|French soldiers patrol Timbuktu, Mali, on January 31|
The Polish government has petitioned President Bronisław Komorowski to send 20 soldiers to Mali to take part in an EU training mission in the country. After the president gives his approval, as expected, the Polish soldiers would be involved in the mission from February 16 until the end of this year.
The soldiers would be tasked with helping to improve the skills of the Malian army so that it can effectively battle Islamist rebels who last year succeeded in taking over large swathes of territory in the country’s north – an area the size of France.
After having secured the northern territories, the fundamentalists then attempted a takeover of the entire country, including the capital, Bamako, prompting a military response from France.
The French government currently has 2,500 soldiers in Mali and its intervention has gone well so far. Its troops are now in full control of the central part of the country and have captured the ancient historic town of Timbuktu from the Islamists, who have so far retreated without a fight. The main worry will now be keeping them from returning.
In mid-January, the EU training mission was launched and last Monday, Prime Minister Donald Tusk met with French President Francois Hollande to discuss the matter.
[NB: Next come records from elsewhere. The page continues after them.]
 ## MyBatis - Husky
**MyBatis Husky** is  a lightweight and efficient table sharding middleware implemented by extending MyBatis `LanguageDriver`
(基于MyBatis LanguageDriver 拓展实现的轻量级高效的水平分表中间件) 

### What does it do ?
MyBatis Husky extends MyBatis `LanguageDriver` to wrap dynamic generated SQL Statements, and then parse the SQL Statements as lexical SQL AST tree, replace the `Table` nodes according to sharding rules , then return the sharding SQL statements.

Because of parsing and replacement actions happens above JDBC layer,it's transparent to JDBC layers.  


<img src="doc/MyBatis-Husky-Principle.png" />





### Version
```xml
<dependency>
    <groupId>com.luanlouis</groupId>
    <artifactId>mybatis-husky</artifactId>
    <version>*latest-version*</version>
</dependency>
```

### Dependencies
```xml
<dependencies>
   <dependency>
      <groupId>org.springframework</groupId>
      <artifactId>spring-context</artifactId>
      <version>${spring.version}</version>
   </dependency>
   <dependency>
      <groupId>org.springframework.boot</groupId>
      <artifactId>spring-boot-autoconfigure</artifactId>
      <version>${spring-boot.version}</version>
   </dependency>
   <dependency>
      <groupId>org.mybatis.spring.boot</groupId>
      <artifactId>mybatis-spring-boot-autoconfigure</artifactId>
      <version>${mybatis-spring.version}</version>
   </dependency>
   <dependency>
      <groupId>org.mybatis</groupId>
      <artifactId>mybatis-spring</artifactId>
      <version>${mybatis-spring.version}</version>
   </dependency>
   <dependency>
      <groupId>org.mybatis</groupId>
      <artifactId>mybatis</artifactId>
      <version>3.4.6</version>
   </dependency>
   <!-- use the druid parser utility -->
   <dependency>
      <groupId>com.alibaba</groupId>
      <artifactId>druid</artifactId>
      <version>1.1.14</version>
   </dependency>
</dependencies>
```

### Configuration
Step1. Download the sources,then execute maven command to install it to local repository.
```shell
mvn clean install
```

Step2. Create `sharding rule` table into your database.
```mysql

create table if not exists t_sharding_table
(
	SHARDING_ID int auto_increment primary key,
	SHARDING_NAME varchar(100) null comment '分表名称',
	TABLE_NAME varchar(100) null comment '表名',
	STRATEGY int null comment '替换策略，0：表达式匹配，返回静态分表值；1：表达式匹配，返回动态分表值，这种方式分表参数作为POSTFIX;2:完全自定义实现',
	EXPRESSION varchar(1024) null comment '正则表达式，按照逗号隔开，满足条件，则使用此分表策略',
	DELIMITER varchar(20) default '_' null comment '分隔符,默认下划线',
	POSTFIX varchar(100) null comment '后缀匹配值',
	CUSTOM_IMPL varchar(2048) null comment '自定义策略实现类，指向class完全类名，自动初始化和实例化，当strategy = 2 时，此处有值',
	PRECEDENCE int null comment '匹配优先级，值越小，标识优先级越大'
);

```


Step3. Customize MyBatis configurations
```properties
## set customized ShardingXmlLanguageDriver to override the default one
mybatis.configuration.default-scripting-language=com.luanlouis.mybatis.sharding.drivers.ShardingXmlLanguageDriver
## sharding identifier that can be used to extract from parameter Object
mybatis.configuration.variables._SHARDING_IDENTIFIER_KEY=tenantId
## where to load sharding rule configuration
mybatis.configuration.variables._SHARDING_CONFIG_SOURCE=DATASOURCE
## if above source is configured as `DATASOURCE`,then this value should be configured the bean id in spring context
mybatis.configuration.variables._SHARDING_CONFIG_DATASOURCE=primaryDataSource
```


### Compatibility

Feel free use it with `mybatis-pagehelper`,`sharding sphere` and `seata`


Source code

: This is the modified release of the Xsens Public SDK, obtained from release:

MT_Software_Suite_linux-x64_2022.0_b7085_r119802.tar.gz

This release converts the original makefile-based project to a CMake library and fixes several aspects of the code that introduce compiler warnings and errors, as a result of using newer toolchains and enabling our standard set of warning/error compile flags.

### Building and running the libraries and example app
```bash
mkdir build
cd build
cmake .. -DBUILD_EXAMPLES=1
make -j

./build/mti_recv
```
After the meeting, Mr Tusk said there was no need for Polish soldiers to join the fighting themselves, but they would serve as instructors to the Malian army.
The EU’s mission is scheduled to last for 15 months. Five hundred European troops are planned to take part, including 200 instructors, 70 commanding officers and a 200-strong security force. International donors have so far pledged up to $455 million to help oust the Islamists permanently.
Meanwhile, West African countries have pledged 5,700 soldiers to aid, and then take over from, the French soldiers currently bearing the brunt of the battle. The cost of the Polish mission is estimated at zł.5.8 million.